黃國寧

(重慶市婦幼保健院，重慶 400001)

選擇最具發(fā)育潛能的胚胎移植并獲得健康子代是人類輔助生殖技術(shù)的首要目標(biāo)。人類的配子和胚胎存在大量浪費的現(xiàn)象，約20%的卵子不受精、約35%的胚胎被直接作為廢棄胚胎而丟棄、約60%胚胎在體外培養(yǎng)過程中不能發(fā)育到囊胚[1]。即使被移植入子宮的胚胎，大部分也不能著床。如何在大量胚胎中挑選有發(fā)育潛能的胚胎及染色體整倍性胚胎，提高臨床妊娠率、降低多胎妊娠率是輔助生殖技術(shù)的夙求。

胚胎形態(tài)學(xué)評估從最初的原核評分，到卵裂期胚胎評分和囊胚評分，直至伊斯坦布爾共識將形態(tài)學(xué)評估推向了標(biāo)準(zhǔn)化模式[2]，但形態(tài)學(xué)篩選出的胚胎整倍性及著床率普遍偏低，亟待高特異性、靈敏度的選擇方法。

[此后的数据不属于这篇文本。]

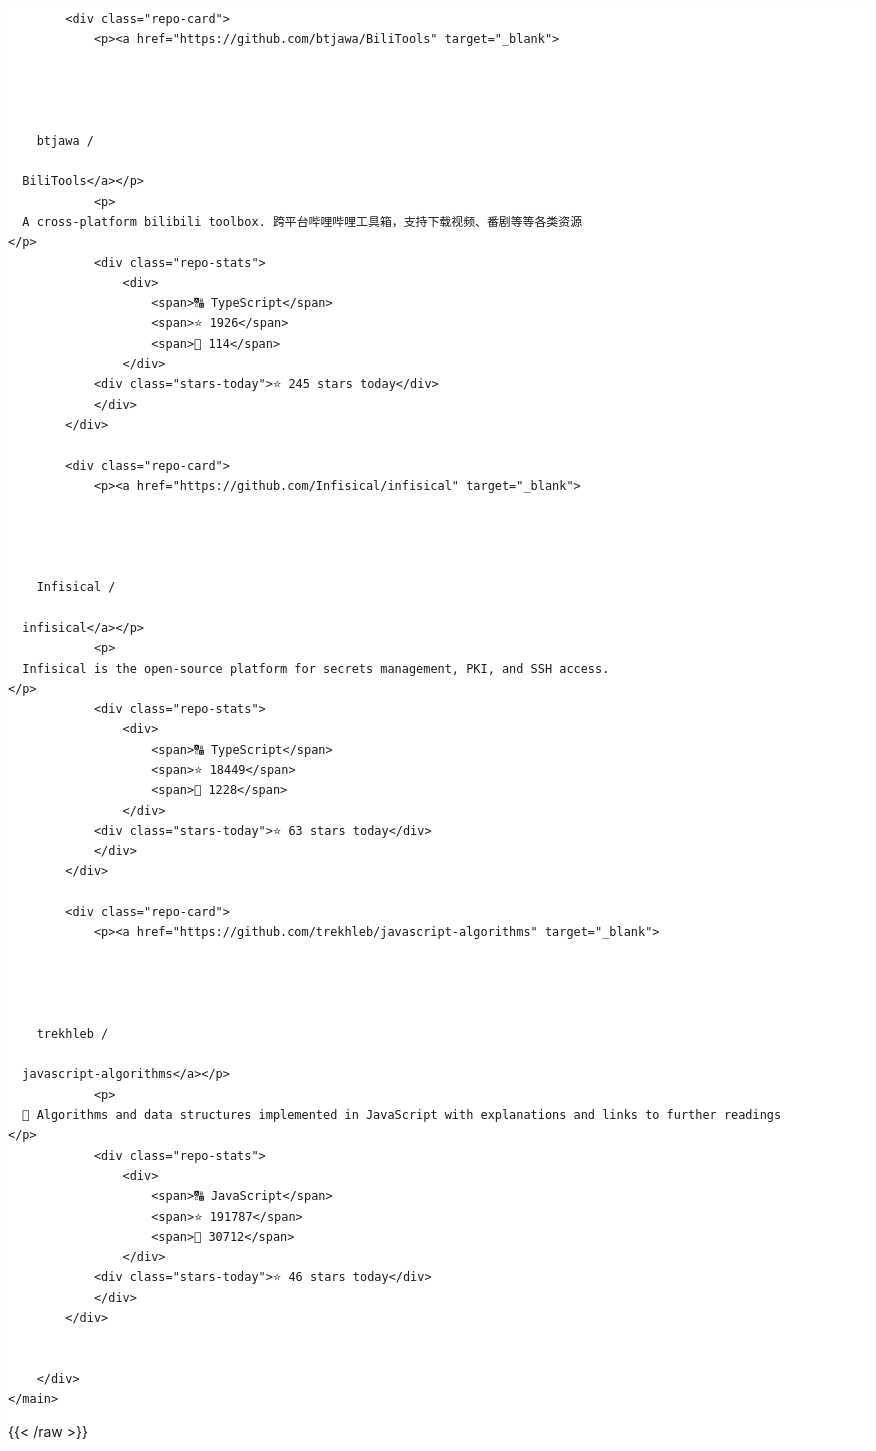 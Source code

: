 			<div class="repo-card">
				<p><a href="https://github.com/btjawa/BiliTools" target="_blank">
    


      
        btjawa /

      BiliTools</a></p>
				<p>
      A cross-platform bilibili toolbox. 跨平台哔哩哔哩工具箱，支持下载视频、番剧等等各类资源
    </p>
				<div class="repo-stats">
					<div>
						<span>🔠 TypeScript</span>
						<span>⭐ 1926</span>
						<span>🔱 114</span>
					</div>
				<div class="stars-today">⭐ 245 stars today</div>
				</div>
			</div>
	
			<div class="repo-card">
				<p><a href="https://github.com/Infisical/infisical" target="_blank">
    


      
        Infisical /

      infisical</a></p>
				<p>
      Infisical is the open-source platform for secrets management, PKI, and SSH access.
    </p>
				<div class="repo-stats">
					<div>
						<span>🔠 TypeScript</span>
						<span>⭐ 18449</span>
						<span>🔱 1228</span>
					</div>
				<div class="stars-today">⭐ 63 stars today</div>
				</div>
			</div>
	
			<div class="repo-card">
				<p><a href="https://github.com/trekhleb/javascript-algorithms" target="_blank">
    


      
        trekhleb /

      javascript-algorithms</a></p>
				<p>
      📝 Algorithms and data structures implemented in JavaScript with explanations and links to further readings
    </p>
				<div class="repo-stats">
					<div>
						<span>🔠 JavaScript</span>
						<span>⭐ 191787</span>
						<span>🔱 30712</span>
					</div>
				<div class="stars-today">⭐ 46 stars today</div>
				</div>
			</div>
	

		</div>
    </main>
{{< /raw >}}

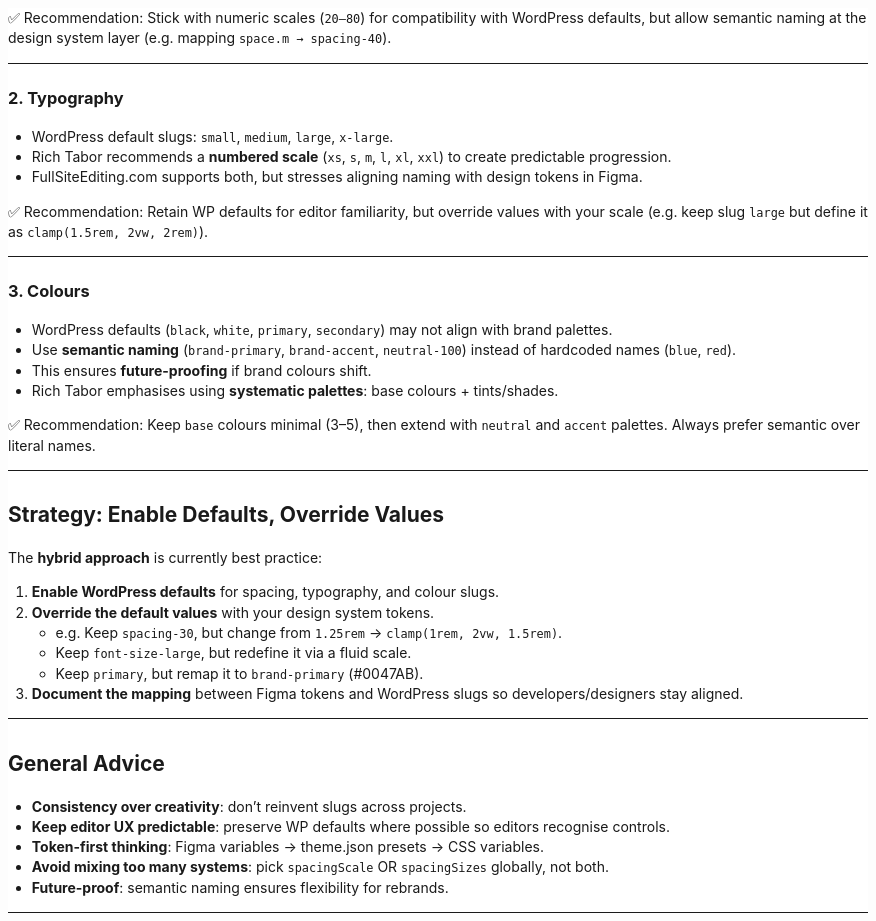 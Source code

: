 ✅ Recommendation: Stick with numeric scales (`20–80`) for compatibility with WordPress defaults, but allow semantic naming at the design system layer (e.g. mapping `space.m → spacing-40`).

---

### 2. **Typography**
- WordPress default slugs: `small`, `medium`, `large`, `x-large`.  
- Rich Tabor recommends a **numbered scale** (`xs`, `s`, `m`, `l`, `xl`, `xxl`) to create predictable progression.  
- FullSiteEditing.com supports both, but stresses aligning naming with design tokens in Figma.

✅ Recommendation: Retain WP defaults for editor familiarity, but override values with your scale (e.g. keep slug `large` but define it as `clamp(1.5rem, 2vw, 2rem)`).

---

### 3. **Colours**
- WordPress defaults (`black`, `white`, `primary`, `secondary`) may not align with brand palettes.  
- Use **semantic naming** (`brand-primary`, `brand-accent`, `neutral-100`) instead of hardcoded names (`blue`, `red`).  
- This ensures **future-proofing** if brand colours shift.  
- Rich Tabor emphasises using **systematic palettes**: base colours + tints/shades.

✅ Recommendation: Keep `base` colours minimal (3–5), then extend with `neutral` and `accent` palettes. Always prefer semantic over literal names.

---

## Strategy: Enable Defaults, Override Values

The **hybrid approach** is currently best practice:

1. **Enable WordPress defaults** for spacing, typography, and colour slugs.
2. **Override the default values** with your design system tokens.
   - e.g. Keep `spacing-30`, but change from `1.25rem` → `clamp(1rem, 2vw, 1.5rem)`.
   - Keep `font-size-large`, but redefine it via a fluid scale.
   - Keep `primary`, but remap it to `brand-primary` (#0047AB).
3. **Document the mapping** between Figma tokens and WordPress slugs so developers/designers stay aligned.



---

## General Advice

- **Consistency over creativity**: don’t reinvent slugs across projects.  
- **Keep editor UX predictable**: preserve WP defaults where possible so editors recognise controls.  
- **Token-first thinking**: Figma variables → theme.json presets → CSS variables.  
- **Avoid mixing too many systems**: pick `spacingScale` OR `spacingSizes` globally, not both.  
- **Future-proof**: semantic naming ensures flexibility for rebrands.  

---

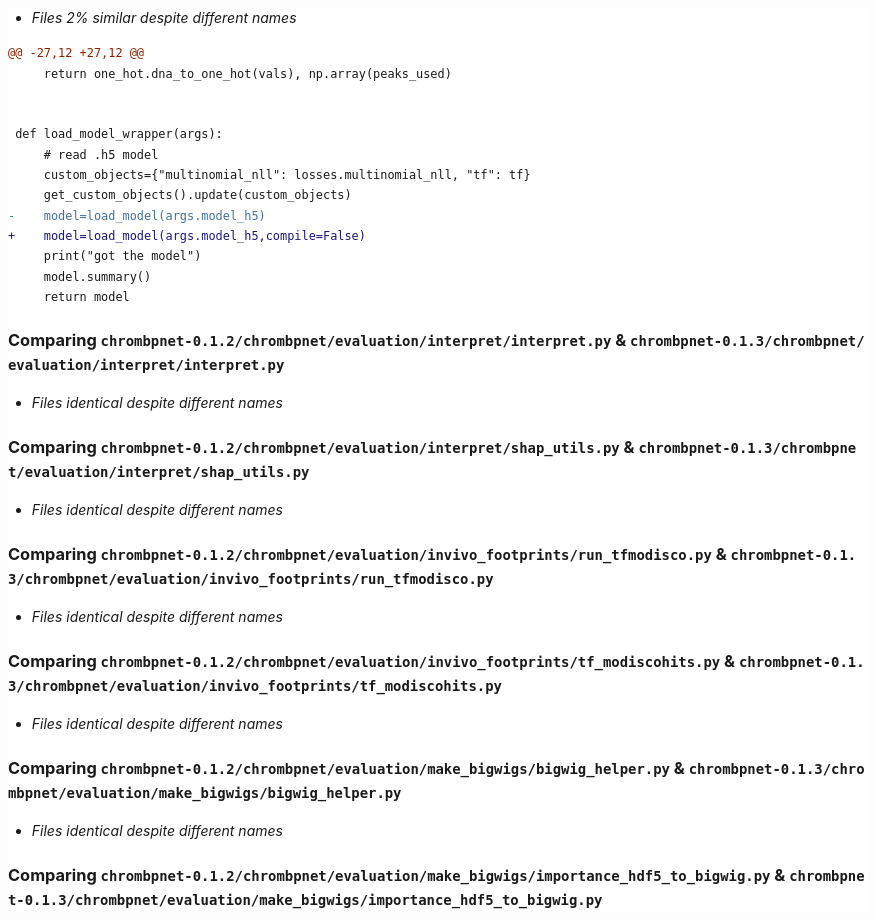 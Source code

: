 * *Files 2% similar despite different names*

```diff
@@ -27,12 +27,12 @@
     return one_hot.dna_to_one_hot(vals), np.array(peaks_used)
 
 
 def load_model_wrapper(args):
     # read .h5 model
     custom_objects={"multinomial_nll": losses.multinomial_nll, "tf": tf}    
     get_custom_objects().update(custom_objects)    
-    model=load_model(args.model_h5)
+    model=load_model(args.model_h5,compile=False)
     print("got the model")
     model.summary()
     return model
```

### Comparing `chrombpnet-0.1.2/chrombpnet/evaluation/interpret/interpret.py` & `chrombpnet-0.1.3/chrombpnet/evaluation/interpret/interpret.py`

 * *Files identical despite different names*

### Comparing `chrombpnet-0.1.2/chrombpnet/evaluation/interpret/shap_utils.py` & `chrombpnet-0.1.3/chrombpnet/evaluation/interpret/shap_utils.py`

 * *Files identical despite different names*

### Comparing `chrombpnet-0.1.2/chrombpnet/evaluation/invivo_footprints/run_tfmodisco.py` & `chrombpnet-0.1.3/chrombpnet/evaluation/invivo_footprints/run_tfmodisco.py`

 * *Files identical despite different names*

### Comparing `chrombpnet-0.1.2/chrombpnet/evaluation/invivo_footprints/tf_modiscohits.py` & `chrombpnet-0.1.3/chrombpnet/evaluation/invivo_footprints/tf_modiscohits.py`

 * *Files identical despite different names*

### Comparing `chrombpnet-0.1.2/chrombpnet/evaluation/make_bigwigs/bigwig_helper.py` & `chrombpnet-0.1.3/chrombpnet/evaluation/make_bigwigs/bigwig_helper.py`

 * *Files identical despite different names*

### Comparing `chrombpnet-0.1.2/chrombpnet/evaluation/make_bigwigs/importance_hdf5_to_bigwig.py` & `chrombpnet-0.1.3/chrombpnet/evaluation/make_bigwigs/importance_hdf5_to_bigwig.py`
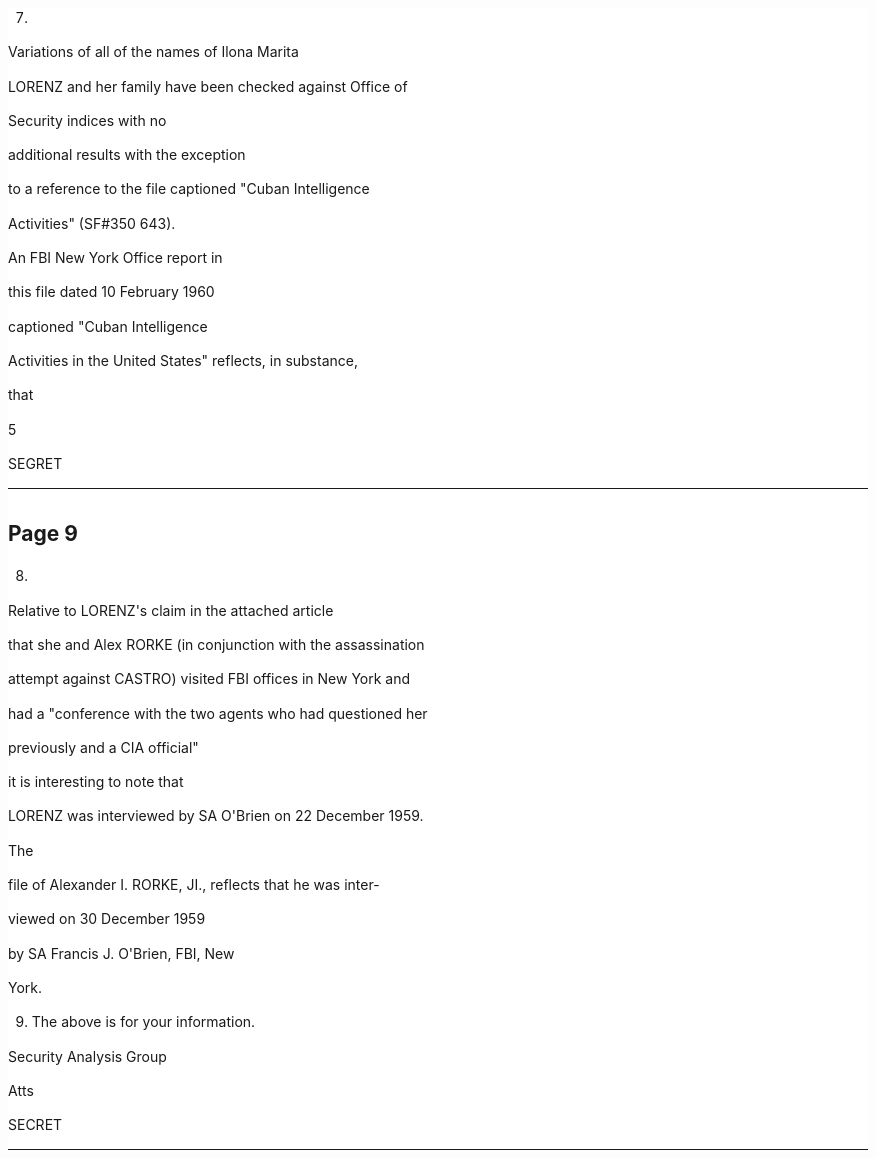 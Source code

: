 7.

Variations of all of the names of Ilona Marita

LORENZ and her family have been checked against Office of

Security indices with no

additional results with the exception

to a reference to the file captioned "Cuban Intelligence

Activities" (SF#350 643).

An FBI New York Office report in

this file dated 10 February 1960

captioned "Cuban Intelligence

Activities in the United States" reflects, in substance,

that

5

SEGRET

---

## Page 9

8.

Relative to LORENZ's claim in the attached article

that she and Alex RORKE (in conjunction with the assassination

attempt against CASTRO) visited FBI offices in New York and

had a "conference with the two agents who had questioned her

previously and a CIA official"

it is interesting to note that

LORENZ was interviewed by SA O'Brien on 22 December 1959.

The

file of Alexander I. RORKE, JI., reflects that he was inter-

viewed on 30 December 1959

by SA Francis J. O'Brien, FBI, New

York.

9. The above is for your information.

Security Analysis Group

Atts

SECRET

---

近年來胚胎發(fā)育與種植潛能評估技術(shù)快速發(fā)展，如顆粒細(xì)胞基因表達(dá)、胚胎代謝組學(xué)、轉(zhuǎn)錄組學(xué)、蛋白組學(xué)以及胚胎實時成像系統(tǒng)和胚胎植入前遺傳學(xué)篩查等技術(shù)在胚胎發(fā)育與種植潛能評估中的應(yīng)用，為評估胚胎的發(fā)育與種植潛能提供了更多可能。這些技術(shù)不但可以作為傳統(tǒng)的胚胎形態(tài)學(xué)評分的輔助工具，甚至有望在不久的將來取代目前的形態(tài)學(xué)評估，成為我們進(jìn)行胚胎發(fā)育與種植潛能評估的主要方法。

然而，染色體狀態(tài)是胚胎的內(nèi)在因素，胚胎非整倍性最大的原因是年齡相關(guān)卵子質(zhì)量下降。卵母細(xì)胞第一減數(shù)分裂發(fā)生在排卵前期與LH峰相關(guān)，卵巢中未排出的卵母細(xì)胞均“鎖”在第一次減數(shù)分裂前期，高齡導(dǎo)致的“鎖”功能下降，導(dǎo)致部分或全部染色體異常分裂，引起卵源性染色體非整倍性及染色體變異拷貝數(shù)異常[3]。受精過程易受環(huán)境及操作的影響導(dǎo)致父母源性染色體重組，排列及分離異常。而每次后續(xù)卵裂都存在染色體復(fù)制及分離異常的風(fēng)險。

Reichmann等[4]2018發(fā)表于Science的研究顯示：雌雄原核內(nèi)的染色體由各自的獨立的紡錘體執(zhí)行分離，染色體實際分離錯誤幾率是原來認(rèn)識上的2倍。而這些錯誤可能與原核的形態(tài)學(xué)相關(guān)。Munné[5]通過FISH檢測顯示，原核不均一、極體排出異常、超大體積胚胎(>220 mm)、胚胎含有巨大卵裂球 、>35%碎片、74%～100%異常及卵裂球不均一胚胎分別引起：73%～87%的染色體異常、71%～81%異常、染色三體、多倍體、79%～90%染色體異常、74%～100%染色體異常及67%的染色體異常。并且胚胎碎片中常包含染色體碎片。

時差延遲攝像技術(shù)(Time-lapse system，TLS)成熟地運用于人類胚胎培養(yǎng)箱。在不間斷獲取胚胎圖像的同時，得以對胚胎進(jìn)行動態(tài)評估及篩選。雖然目前，詢證醫(yī)學(xué)證據(jù)不支持TLS提高臨床結(jié)局，但Wong 等[6]研究顯示，第一卵裂至4細(xì)胞胚胎發(fā)育的三個時間參數(shù)可以預(yù)測染色體整倍性胚胎，已被TLS證實而避免移植的染色體異常胚胎包括：一個卵裂球分為三個卵裂球的胚胎、卵裂球形成分裂溝后未分離的胚胎及卵裂球胞吞胚胎碎片的胚胎。

綜上，TLS理論上應(yīng)具有預(yù)測胚胎染色體整倍性的潛力，但發(fā)育動力學(xué)參數(shù)易受混雜因素影響，譬如培養(yǎng)基、培養(yǎng)環(huán)境、人員操作等，致不同實驗室間的參數(shù)不具備同質(zhì)性。因此TLS對胚胎整倍性的研究還需要后續(xù)研究。